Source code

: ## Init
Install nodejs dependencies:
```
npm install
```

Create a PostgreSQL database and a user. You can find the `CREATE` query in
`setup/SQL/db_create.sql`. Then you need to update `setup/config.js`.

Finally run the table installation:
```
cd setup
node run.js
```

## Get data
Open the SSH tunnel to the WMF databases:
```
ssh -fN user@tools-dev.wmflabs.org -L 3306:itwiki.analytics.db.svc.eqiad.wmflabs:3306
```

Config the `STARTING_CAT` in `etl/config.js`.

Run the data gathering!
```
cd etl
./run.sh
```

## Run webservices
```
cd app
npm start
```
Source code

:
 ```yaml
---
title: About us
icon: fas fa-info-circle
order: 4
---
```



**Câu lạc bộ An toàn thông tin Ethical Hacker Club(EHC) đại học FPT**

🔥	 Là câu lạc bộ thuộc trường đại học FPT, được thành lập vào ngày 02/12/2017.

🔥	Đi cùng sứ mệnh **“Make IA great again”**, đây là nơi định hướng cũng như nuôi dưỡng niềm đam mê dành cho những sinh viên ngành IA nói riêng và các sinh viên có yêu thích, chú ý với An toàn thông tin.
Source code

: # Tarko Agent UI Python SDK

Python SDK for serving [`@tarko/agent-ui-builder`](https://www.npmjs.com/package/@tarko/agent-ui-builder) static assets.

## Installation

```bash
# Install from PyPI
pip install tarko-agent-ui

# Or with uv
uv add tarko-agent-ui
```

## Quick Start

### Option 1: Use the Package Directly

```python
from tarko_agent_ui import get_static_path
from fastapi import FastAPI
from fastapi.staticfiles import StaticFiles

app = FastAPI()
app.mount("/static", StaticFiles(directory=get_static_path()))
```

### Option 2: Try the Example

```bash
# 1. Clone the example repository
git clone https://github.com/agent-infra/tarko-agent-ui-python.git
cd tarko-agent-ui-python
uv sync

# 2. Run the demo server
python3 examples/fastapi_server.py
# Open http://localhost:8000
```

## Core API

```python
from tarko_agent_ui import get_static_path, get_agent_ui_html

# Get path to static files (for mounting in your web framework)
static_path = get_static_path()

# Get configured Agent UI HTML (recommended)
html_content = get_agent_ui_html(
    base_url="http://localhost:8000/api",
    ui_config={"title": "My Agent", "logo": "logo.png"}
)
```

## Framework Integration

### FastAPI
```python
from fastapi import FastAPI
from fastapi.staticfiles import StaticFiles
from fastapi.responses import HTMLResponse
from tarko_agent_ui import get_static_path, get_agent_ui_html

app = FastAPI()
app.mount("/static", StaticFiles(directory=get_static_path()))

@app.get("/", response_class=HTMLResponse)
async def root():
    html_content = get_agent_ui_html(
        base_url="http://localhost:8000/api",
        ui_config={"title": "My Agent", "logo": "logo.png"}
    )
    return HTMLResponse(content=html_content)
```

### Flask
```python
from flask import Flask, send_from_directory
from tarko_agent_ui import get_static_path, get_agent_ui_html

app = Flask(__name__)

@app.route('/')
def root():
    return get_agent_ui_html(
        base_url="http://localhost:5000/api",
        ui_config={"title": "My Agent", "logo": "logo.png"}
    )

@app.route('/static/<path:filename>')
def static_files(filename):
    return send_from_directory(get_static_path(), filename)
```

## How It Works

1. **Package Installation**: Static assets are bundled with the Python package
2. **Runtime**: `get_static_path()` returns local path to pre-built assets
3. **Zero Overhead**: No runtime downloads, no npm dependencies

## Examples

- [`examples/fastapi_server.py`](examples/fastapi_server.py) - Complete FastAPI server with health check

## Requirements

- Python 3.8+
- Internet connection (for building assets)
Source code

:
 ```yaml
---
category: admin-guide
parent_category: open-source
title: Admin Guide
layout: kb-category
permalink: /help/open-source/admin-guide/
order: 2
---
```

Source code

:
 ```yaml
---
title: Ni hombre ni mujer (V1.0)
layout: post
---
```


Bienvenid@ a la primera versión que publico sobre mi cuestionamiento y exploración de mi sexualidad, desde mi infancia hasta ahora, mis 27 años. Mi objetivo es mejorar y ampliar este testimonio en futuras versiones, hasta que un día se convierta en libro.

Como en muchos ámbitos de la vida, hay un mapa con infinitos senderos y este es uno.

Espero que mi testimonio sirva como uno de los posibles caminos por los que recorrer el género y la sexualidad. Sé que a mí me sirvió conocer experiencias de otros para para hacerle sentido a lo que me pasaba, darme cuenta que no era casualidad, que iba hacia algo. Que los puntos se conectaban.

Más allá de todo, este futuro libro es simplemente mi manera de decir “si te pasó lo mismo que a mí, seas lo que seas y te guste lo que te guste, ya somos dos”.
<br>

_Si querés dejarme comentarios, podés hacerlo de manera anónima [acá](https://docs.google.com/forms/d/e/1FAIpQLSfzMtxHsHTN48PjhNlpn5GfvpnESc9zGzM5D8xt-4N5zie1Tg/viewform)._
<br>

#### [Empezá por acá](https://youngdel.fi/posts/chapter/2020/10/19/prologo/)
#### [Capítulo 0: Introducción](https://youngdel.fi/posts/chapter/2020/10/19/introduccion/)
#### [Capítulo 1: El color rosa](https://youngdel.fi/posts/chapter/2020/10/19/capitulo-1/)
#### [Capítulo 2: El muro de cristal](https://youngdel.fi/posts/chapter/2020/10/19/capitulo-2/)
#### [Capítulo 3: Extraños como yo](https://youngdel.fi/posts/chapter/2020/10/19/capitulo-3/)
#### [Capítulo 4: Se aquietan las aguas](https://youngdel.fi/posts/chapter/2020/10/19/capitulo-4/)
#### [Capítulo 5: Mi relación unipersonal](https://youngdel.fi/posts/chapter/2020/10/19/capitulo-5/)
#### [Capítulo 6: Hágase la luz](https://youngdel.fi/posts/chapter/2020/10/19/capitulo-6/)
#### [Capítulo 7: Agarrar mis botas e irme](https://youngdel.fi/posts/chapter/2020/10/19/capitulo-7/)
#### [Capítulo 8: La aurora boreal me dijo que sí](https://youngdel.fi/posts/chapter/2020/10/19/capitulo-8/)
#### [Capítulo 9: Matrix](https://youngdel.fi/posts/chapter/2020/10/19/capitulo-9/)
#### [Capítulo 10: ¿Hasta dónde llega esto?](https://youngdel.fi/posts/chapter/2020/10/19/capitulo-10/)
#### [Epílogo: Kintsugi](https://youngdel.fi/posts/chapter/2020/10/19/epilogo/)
════════════════════
For this task, retype the material exactly, line for line.

Exercise answer =
Source code

: ## Init
Install nodejs dependencies:
```
npm install
```

Create a PostgreSQL database and a user. You can find the `CREATE` query in
`setup/SQL/db_create.sql`. Then you need to update `setup/config.js`.

Finally run the table installation:
```
cd setup
node run.js
```

## Get data
Open the SSH tunnel to the WMF databases:
```
ssh -fN user@tools-dev.wmflabs.org -L 3306:itwiki.analytics.db.svc.eqiad.wmflabs:3306
```

Config the `STARTING_CAT` in `etl/config.js`.

Run the data gathering!
```
cd etl
./run.sh
```

## Run webservices
```
cd app
npm start
```
Source code

:
 ```yaml
---
title: About us
icon: fas fa-info-circle
order: 4
---
```



**Câu lạc bộ An toàn thông tin Ethical Hacker Club(EHC) đại học FPT**

🔥	 Là câu lạc bộ thuộc trường đại học FPT, được thành lập vào ngày 02/12/2017.

🔥	Đi cùng sứ mệnh **“Make IA great again”**, đây là nơi định hướng cũng như nuôi dưỡng niềm đam mê dành cho những sinh viên ngành IA nói riêng và các sinh viên có yêu thích, chú ý với An toàn thông tin.
Source code

: # Tarko Agent UI Python SDK

Python SDK for serving [`@tarko/agent-ui-builder`](https://www.npmjs.com/package/@tarko/agent-ui-builder) static assets.

## Installation

```bash
# Install from PyPI
pip install tarko-agent-ui

# Or with uv
uv add tarko-agent-ui
```

## Quick Start

### Option 1: Use the Package Directly

```python
from tarko_agent_ui import get_static_path
from fastapi import FastAPI
from fastapi.staticfiles import StaticFiles

app = FastAPI()
app.mount("/static", StaticFiles(directory=get_static_path()))
```

### Option 2: Try the Example

```bash
# 1. Clone the example repository
git clone https://github.com/agent-infra/tarko-agent-ui-python.git
cd tarko-agent-ui-python
uv sync

# 2. Run the demo server
python3 examples/fastapi_server.py
# Open http://localhost:8000
```

## Core API

```python
from tarko_agent_ui import get_static_path, get_agent_ui_html

# Get path to static files (for mounting in your web framework)
static_path = get_static_path()

# Get configured Agent UI HTML (recommended)
html_content = get_agent_ui_html(
    base_url="http://localhost:8000/api",
    ui_config={"title": "My Agent", "logo": "logo.png"}
)
```

## Framework Integration

### FastAPI
```python
from fastapi import FastAPI
from fastapi.staticfiles import StaticFiles
from fastapi.responses import HTMLResponse
from tarko_agent_ui import get_static_path, get_agent_ui_html

app = FastAPI()
app.mount("/static", StaticFiles(directory=get_static_path()))

@app.get("/", response_class=HTMLResponse)
async def root():
    html_content = get_agent_ui_html(
        base_url="http://localhost:8000/api",
        ui_config={"title": "My Agent", "logo": "logo.png"}
    )
    return HTMLResponse(content=html_content)
```

### Flask
```python
from flask import Flask, send_from_directory
from tarko_agent_ui import get_static_path, get_agent_ui_html

app = Flask(__name__)

@app.route('/')
def root():
    return get_agent_ui_html(
        base_url="http://localhost:5000/api",
        ui_config={"title": "My Agent", "logo": "logo.png"}
    )

@app.route('/static/<path:filename>')
def static_files(filename):
    return send_from_directory(get_static_path(), filename)
```

## How It Works

1. **Package Installation**: Static assets are bundled with the Python package
2. **Runtime**: `get_static_path()` returns local path to pre-built assets
3. **Zero Overhead**: No runtime downloads, no npm dependencies

## Examples

- [`examples/fastapi_server.py`](examples/fastapi_server.py) - Complete FastAPI server with health check

## Requirements

- Python 3.8+
- Internet connection (for building assets)
Source code

:
 ```yaml
---
category: admin-guide
parent_category: open-source
title: Admin Guide
layout: kb-category
permalink: /help/open-source/admin-guide/
order: 2
---
```

Source code

:
 ```yaml
---
title: Ni hombre ni mujer (V1.0)
layout: post
---
```


Bienvenid@ a la primera versión que publico sobre mi cuestionamiento y exploración de mi sexualidad, desde mi infancia hasta ahora, mis 27 años. Mi objetivo es mejorar y ampliar este testimonio en futuras versiones, hasta que un día se convierta en libro.

Como en muchos ámbitos de la vida, hay un mapa con infinitos senderos y este es uno.

Espero que mi testimonio sirva como uno de los posibles caminos por los que recorrer el género y la sexualidad. Sé que a mí me sirvió conocer experiencias de otros para para hacerle sentido a lo que me pasaba, darme cuenta que no era casualidad, que iba hacia algo. Que los puntos se conectaban.

Más allá de todo, este futuro libro es simplemente mi manera de decir “si te pasó lo mismo que a mí, seas lo que seas y te guste lo que te guste, ya somos dos”.
<br>

_Si querés dejarme comentarios, podés hacerlo de manera anónima [acá](https://docs.google.com/forms/d/e/1FAIpQLSfzMtxHsHTN48PjhNlpn5GfvpnESc9zGzM5D8xt-4N5zie1Tg/viewform)._
<br>

#### [Empezá por acá](https://youngdel.fi/posts/chapter/2020/10/19/prologo/)
#### [Capítulo 0: Introducción](https://youngdel.fi/posts/chapter/2020/10/19/introduccion/)
#### [Capítulo 1: El color rosa](https://youngdel.fi/posts/chapter/2020/10/19/capitulo-1/)
#### [Capítulo 2: El muro de cristal](https://youngdel.fi/posts/chapter/2020/10/19/capitulo-2/)
#### [Capítulo 3: Extraños como yo](https://youngdel.fi/posts/chapter/2020/10/19/capitulo-3/)
#### [Capítulo 4: Se aquietan las aguas](https://youngdel.fi/posts/chapter/2020/10/19/capitulo-4/)
#### [Capítulo 5: Mi relación unipersonal](https://youngdel.fi/posts/chapter/2020/10/19/capitulo-5/)
#### [Capítulo 6: Hágase la luz](https://youngdel.fi/posts/chapter/2020/10/19/capitulo-6/)
#### [Capítulo 7: Agarrar mis botas e irme](https://youngdel.fi/posts/chapter/2020/10/19/capitulo-7/)
#### [Capítulo 8: La aurora boreal me dijo que sí](https://youngdel.fi/posts/chapter/2020/10/19/capitulo-8/)
#### [Capítulo 9: Matrix](https://youngdel.fi/posts/chapter/2020/10/19/capitulo-9/)
#### [Capítulo 10: ¿Hasta dónde llega esto?](https://youngdel.fi/posts/chapter/2020/10/19/capitulo-10/)
#### [Epílogo: Kintsugi](https://youngdel.fi/posts/chapter/2020/10/19/epilogo/)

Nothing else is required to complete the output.